TASK TO CARRY OUT
Copy all lines containing the string "index" from the records below.

== DATA FOR THE TASK ==

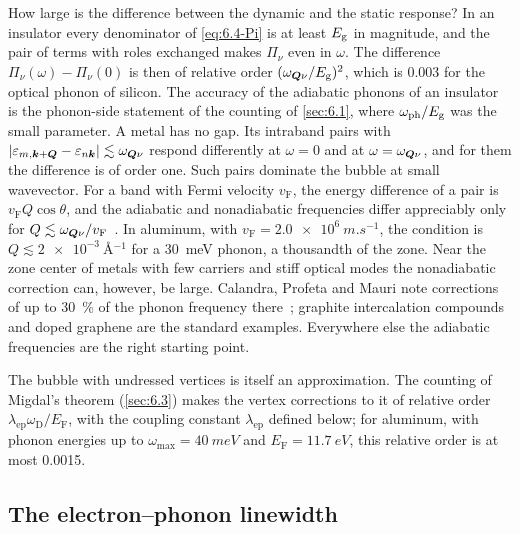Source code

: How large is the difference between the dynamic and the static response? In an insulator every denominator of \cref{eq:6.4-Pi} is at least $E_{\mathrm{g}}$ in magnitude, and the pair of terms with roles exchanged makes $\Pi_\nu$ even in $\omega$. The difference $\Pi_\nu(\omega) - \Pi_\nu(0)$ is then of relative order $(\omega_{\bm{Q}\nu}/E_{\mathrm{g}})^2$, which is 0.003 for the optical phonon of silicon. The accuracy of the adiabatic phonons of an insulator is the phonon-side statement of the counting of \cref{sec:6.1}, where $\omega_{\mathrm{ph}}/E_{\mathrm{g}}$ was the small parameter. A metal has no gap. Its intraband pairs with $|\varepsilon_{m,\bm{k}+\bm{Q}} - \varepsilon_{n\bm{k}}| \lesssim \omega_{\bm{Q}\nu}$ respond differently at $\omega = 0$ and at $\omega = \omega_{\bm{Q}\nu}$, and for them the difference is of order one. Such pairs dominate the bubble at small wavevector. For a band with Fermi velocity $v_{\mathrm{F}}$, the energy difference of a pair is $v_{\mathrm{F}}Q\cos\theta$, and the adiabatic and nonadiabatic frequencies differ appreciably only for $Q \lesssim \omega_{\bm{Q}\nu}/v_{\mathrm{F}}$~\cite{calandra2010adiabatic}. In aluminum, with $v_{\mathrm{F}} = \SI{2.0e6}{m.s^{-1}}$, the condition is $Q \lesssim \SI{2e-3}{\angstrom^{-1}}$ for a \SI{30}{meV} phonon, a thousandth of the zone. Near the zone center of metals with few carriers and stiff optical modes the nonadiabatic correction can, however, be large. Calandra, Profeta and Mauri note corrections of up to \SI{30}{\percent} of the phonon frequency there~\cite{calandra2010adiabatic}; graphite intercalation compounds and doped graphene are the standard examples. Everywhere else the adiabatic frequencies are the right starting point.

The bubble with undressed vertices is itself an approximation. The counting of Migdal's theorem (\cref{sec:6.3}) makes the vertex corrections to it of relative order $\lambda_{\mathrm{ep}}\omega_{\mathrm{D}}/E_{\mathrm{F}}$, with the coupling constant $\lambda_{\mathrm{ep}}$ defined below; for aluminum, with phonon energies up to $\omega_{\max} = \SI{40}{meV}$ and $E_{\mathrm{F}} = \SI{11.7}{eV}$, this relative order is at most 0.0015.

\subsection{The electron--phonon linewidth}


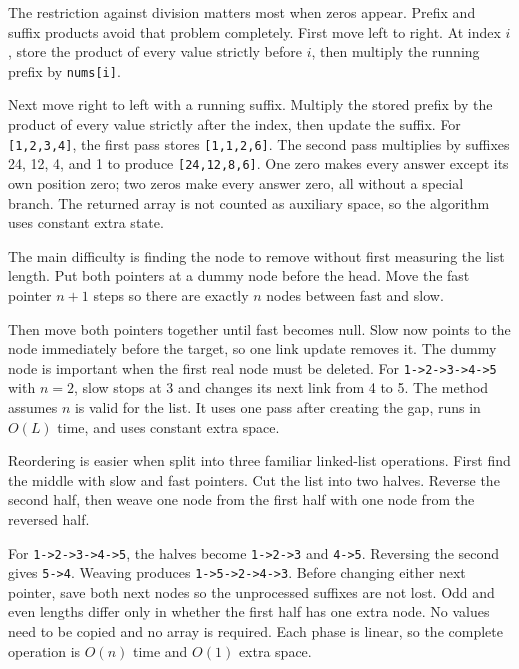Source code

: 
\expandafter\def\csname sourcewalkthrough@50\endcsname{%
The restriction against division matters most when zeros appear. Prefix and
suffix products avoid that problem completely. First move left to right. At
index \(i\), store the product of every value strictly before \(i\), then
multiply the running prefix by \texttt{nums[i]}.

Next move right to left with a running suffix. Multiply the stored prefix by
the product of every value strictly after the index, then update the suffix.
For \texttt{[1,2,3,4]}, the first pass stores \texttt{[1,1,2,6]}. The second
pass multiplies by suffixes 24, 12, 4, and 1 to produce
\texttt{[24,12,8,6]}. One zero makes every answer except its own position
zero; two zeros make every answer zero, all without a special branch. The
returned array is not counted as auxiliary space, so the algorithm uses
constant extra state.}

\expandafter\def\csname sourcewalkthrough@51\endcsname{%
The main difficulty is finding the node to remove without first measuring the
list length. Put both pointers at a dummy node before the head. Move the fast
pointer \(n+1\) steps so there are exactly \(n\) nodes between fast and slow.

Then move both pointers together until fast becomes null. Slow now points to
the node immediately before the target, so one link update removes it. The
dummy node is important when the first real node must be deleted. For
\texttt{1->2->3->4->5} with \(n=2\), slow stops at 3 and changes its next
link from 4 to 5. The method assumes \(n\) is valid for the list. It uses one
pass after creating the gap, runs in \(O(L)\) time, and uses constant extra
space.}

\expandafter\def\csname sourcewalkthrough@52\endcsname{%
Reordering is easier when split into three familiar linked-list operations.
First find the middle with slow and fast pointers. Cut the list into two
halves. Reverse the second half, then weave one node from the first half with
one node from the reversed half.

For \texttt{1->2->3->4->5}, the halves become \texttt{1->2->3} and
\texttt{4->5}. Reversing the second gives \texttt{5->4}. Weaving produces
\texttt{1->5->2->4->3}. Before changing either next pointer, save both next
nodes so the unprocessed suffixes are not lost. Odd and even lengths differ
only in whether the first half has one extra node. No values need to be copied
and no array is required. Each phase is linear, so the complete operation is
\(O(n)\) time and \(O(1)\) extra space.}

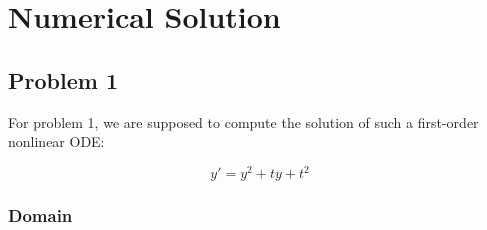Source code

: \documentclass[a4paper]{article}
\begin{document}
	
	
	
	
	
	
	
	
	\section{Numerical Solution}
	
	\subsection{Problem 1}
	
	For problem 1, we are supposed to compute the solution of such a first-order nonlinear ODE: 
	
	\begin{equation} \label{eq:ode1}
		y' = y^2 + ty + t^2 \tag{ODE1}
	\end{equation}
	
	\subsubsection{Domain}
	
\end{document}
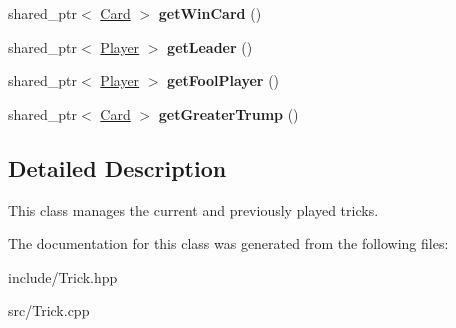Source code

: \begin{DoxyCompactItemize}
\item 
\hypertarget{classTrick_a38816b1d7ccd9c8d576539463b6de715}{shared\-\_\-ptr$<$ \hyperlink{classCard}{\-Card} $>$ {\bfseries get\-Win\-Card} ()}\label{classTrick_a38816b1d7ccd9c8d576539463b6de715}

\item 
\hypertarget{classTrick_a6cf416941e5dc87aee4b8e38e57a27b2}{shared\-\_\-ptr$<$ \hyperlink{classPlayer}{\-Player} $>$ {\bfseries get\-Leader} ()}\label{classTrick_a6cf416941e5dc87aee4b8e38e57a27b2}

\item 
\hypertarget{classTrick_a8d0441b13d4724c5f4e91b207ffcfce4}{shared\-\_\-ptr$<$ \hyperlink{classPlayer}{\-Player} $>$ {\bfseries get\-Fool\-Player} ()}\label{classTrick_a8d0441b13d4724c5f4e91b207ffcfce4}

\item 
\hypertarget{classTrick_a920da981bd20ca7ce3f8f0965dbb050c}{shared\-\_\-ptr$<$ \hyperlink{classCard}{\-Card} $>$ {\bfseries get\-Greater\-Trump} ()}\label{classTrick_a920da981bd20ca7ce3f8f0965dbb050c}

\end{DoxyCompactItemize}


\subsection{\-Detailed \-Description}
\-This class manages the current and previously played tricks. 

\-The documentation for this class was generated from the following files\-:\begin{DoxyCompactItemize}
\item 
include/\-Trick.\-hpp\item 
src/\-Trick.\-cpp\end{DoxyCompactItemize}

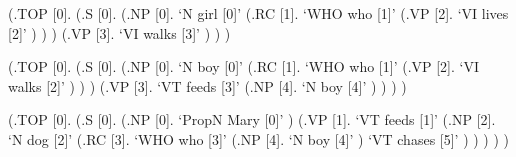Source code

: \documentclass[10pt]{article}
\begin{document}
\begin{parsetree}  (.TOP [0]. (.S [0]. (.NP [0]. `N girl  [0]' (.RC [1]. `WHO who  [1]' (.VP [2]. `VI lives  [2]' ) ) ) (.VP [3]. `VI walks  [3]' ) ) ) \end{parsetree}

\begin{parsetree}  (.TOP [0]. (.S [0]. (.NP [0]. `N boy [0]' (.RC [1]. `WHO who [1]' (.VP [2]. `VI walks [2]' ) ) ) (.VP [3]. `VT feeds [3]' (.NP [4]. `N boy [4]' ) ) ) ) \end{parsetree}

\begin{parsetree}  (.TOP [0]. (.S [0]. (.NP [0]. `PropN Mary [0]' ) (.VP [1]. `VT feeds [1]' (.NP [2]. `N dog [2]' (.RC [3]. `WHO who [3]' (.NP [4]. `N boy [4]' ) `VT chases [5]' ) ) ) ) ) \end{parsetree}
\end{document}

===

ANSWER AREA
index \(i\), store the product of every value strictly before \(i\), then
the product of every value strictly after the index, then update the suffix.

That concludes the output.